意外と知られていない県内各地の幕末・明治維新こぼれ話(その6)

第6回しっちょいどん 隼人町史談会長 有川和秀さん

島津斉彬、山ヶ野金山の足跡「不諼(ふけん)石」

山ヶ野金山内とされる湧水町國見岳(648m)頂上からは、四方を見渡せ、遠く桜島も眺望できます。ここに「不諼石」と記す自然石があります。
 斉彬は東目巡見で山ヶ野金山に来山し、國見岳登りをされました。周三里にも及ぶ山ヶ野金山の全山容を眺められたことでしょう。それを記念してこの「不諼石」は建てられたものと言われています。

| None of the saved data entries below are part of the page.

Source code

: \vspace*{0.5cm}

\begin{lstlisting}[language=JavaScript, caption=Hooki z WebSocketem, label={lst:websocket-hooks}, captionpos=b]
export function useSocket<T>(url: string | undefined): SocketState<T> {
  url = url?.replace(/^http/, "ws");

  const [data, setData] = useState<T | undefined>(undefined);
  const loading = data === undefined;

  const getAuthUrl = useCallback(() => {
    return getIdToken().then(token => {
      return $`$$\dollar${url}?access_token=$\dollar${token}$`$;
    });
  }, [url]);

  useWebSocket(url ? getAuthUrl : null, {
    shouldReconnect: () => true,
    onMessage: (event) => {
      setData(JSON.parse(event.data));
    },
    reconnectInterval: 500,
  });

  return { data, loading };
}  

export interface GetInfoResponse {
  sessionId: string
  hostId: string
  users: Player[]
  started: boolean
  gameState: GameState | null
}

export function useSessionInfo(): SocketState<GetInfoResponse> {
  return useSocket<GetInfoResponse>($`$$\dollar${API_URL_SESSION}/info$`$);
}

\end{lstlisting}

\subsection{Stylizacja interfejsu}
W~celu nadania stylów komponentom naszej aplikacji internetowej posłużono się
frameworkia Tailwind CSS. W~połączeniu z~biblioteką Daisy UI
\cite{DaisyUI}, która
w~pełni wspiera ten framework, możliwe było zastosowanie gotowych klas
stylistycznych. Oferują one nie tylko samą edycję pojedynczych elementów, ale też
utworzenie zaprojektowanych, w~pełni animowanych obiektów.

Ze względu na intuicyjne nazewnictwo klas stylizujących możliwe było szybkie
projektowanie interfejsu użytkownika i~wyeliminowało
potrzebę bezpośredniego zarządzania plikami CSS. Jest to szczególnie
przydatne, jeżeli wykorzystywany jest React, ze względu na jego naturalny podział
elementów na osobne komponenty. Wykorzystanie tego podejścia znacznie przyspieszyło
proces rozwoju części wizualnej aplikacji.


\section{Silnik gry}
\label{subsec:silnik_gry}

「不諼」は「ワスレナイ」との意味で、山ヶ野金山には次のような伝承があります。

國見岳登りの際には、斉彬の乗った籠を金山の人達が担ぎました。斉彬は登り坂の途中、わざと籠を揺らし担ぎ手を困らせ、「殿さあが、わやくしいやっでこらのさん。(殿様が冗談をされるので、これはたまらん。)」と言うと、「もうせんないもうせんない。(もうしない、もうしない。)」と言いながらまた繰り返し、金山の人々と談笑を交わしたといいます。不諼石建立の陰には藩主と金山の人々との親密なひと時があったのでしょう。山ヶ野には史料「國見獄御埜建諸入目之留」が残っており、それによると二か月前から公の来山や国見の準備が進められました。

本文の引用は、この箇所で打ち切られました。